Following, we can compute the topic quality control metrics. These include:

  • Number of assignments

  • Topic coherence (Mimno et al., 2011): Measures to which extent high scoring regions in the topic are actually co-accessible in the original data. If it is low it indicates that the topic is rather random.
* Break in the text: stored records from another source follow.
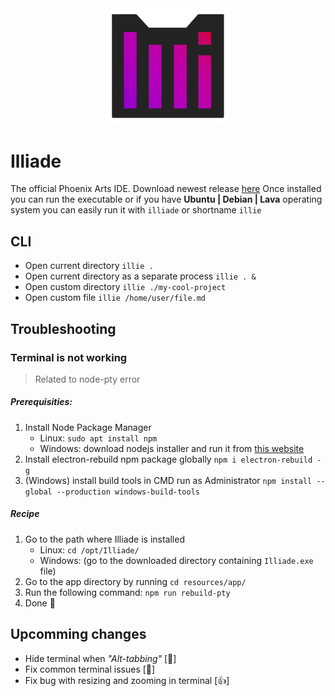 <div align="center">
    <img src="https://raw.githubusercontent.com/Ph0enixKM/Illiade/master/logo/logo.png" width="200">
</div>

# Illiade
The official Phoenix Arts IDE.
Download newest release [here](https://github.com/Ph0enixKM/Illiade/releases/latest)
Once installed you can run the executable
or if you have **Ubuntu | Debian | Lava** operating system
you can easily run it with `illiade` or shortname `illie`

## CLI
- Open current directory `illie .`
- Open current directory as a separate process `illie . &`
- Open custom directory `illie ./my-cool-project`
- Open custom file `illie /home/user/file.md`

## Troubleshooting
### Terminal is not working
> Related to node-pty error

##### Prerequisities:
1. Install Node Package Manager
    - Linux: `sudo apt install npm`
    - Windows: download nodejs installer and run it from [this website](https://nodejs.org/)
2. Install electron-rebuild npm package globally `npm i electron-rebuild -g`
3. (Windows) install build tools in CMD run as Administrator `npm install --global --production windows-build-tools`

##### Recipe
1. Go to the path where Illiade is installed
    - Linux: `cd /opt/Illiade/`
    - Windows: (go to the downloaded directory containing `Illiade.exe` file)
2. Go to the app directory by running `cd resources/app/`
3. Run the following command: `npm run rebuild-pty`
4. Done 🎉

## Upcomming changes
- Hide terminal when *"Alt-tabbing"* \[🤞]
- Fix common terminal issues \[🤞]
- Fix bug with resizing and zooming in terminal \[👍]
The higher, the better is a topic.

  • The marginal topic distribution: Indicates how much each topic contributes to the model. The higher, the better is a topic.

  • The gini index: Value between 0 and 1, that indicates the specificity of topics (0: General, 1:Specific)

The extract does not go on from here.